Naaah, you're right, there was some amazing music being made during that period.
I guess I was reacting to that moment when the freshness of bands like Husker Du and the Pixies turned into the more watered down versions of themselves (though Mould's pre-Sugar solo album Workbook still seems listenable, if I remember correctly) -- to say nothing of the envy that *I* have for the fact that while certain great guitar and drum outfits of the day were doing their thing stateside, my agemates in the UK were witnessing the emergence of jungle and 'ardkore, something in retrospect I would have much much much preferred to have seen and heard.
But sure, for those of us who were there, so to speak, at the time, the Pixies and others (Sonic Youth, Dinosaur Jr., My Bloody Valentine, Jawbox, the usual crowd) were indeed a revelation to see live in the late 80s/early 90s, and felt genuinely 'new,' to a certain degree (keeping in mind that we got UK and Detroit punk, as well as NYC glam and no wave/post-punk, second and third hand, not live but from records and cassettes).
From today's perspective, however, considering the other things that were happening simultaneously (hip-hop, detroit techno, house, etc), of which I am much more fond, it is sometimes difficult to think back to that moment in guitar-based music without wincing.

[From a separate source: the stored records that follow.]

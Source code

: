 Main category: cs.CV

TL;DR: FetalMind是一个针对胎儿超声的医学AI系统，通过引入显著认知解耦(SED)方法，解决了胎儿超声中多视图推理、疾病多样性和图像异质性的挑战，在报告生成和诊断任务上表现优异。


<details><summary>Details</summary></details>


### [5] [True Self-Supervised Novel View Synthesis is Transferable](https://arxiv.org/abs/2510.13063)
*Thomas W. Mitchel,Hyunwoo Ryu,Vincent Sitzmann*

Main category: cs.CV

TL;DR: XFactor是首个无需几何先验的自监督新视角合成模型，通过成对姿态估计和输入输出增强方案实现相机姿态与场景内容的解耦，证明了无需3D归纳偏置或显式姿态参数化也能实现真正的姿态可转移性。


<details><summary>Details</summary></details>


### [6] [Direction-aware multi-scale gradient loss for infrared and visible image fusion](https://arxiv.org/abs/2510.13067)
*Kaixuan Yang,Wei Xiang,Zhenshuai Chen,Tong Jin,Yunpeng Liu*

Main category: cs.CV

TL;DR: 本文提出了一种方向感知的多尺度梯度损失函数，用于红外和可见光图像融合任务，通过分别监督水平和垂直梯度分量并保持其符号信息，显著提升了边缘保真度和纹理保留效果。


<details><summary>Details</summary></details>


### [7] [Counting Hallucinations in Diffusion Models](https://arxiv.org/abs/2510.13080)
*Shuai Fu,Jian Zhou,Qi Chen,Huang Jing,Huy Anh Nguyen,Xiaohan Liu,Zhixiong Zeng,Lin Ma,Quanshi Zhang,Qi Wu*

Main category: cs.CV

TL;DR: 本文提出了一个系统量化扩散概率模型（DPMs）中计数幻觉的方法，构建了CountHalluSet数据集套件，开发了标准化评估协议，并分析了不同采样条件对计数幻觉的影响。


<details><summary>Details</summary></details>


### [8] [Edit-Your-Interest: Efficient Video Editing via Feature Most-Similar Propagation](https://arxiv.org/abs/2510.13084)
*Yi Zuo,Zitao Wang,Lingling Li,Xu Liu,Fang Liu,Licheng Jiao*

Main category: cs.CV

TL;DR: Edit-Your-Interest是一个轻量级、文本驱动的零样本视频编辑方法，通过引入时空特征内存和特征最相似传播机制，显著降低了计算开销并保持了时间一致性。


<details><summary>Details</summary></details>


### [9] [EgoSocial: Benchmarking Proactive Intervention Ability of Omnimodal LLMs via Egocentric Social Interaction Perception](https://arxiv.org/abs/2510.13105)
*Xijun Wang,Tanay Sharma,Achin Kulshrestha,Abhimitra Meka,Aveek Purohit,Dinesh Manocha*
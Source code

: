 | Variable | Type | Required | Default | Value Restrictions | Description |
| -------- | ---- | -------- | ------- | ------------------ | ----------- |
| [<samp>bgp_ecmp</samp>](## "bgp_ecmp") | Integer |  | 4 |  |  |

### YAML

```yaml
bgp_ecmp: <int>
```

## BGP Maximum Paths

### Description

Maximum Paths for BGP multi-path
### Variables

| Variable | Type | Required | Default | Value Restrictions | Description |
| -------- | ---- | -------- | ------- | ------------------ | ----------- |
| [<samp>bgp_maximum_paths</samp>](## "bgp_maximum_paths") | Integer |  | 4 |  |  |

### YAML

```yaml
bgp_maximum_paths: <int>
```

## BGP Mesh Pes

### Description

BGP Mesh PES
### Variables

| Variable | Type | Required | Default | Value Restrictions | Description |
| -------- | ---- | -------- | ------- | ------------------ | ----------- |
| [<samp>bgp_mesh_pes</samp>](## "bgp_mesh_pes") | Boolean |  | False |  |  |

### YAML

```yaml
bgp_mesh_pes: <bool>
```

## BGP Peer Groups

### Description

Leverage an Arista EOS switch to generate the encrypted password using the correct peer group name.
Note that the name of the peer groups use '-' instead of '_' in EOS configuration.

For what it's worth, there were bands from approximately that period (a bit later, actually) who seemed to revolve on a magical Louisville-Chicago-DC-San Diego-axis whose music stands up to the test of time much better IMHO, say, than the godawful cliched-guitar-diddling of J Mascis. I am thinking of Slint, Big Black, Jesus Lizard, Rodan, Drive Like Jehu, aMiniature, Jawbox, Shudder to Think, Boys' Life, Crown Hate Ruin, Mickey Finn (the band not the producer), Truman's Water, and any number of other Dischord or Touch & Go bands whose music seemed to be based *not* on indie hipster baloney or ego or proto-emo moaning but on very simple principles: the way the drummer kept time, non-cliched guitar dissonance, and the occasional vocal melody.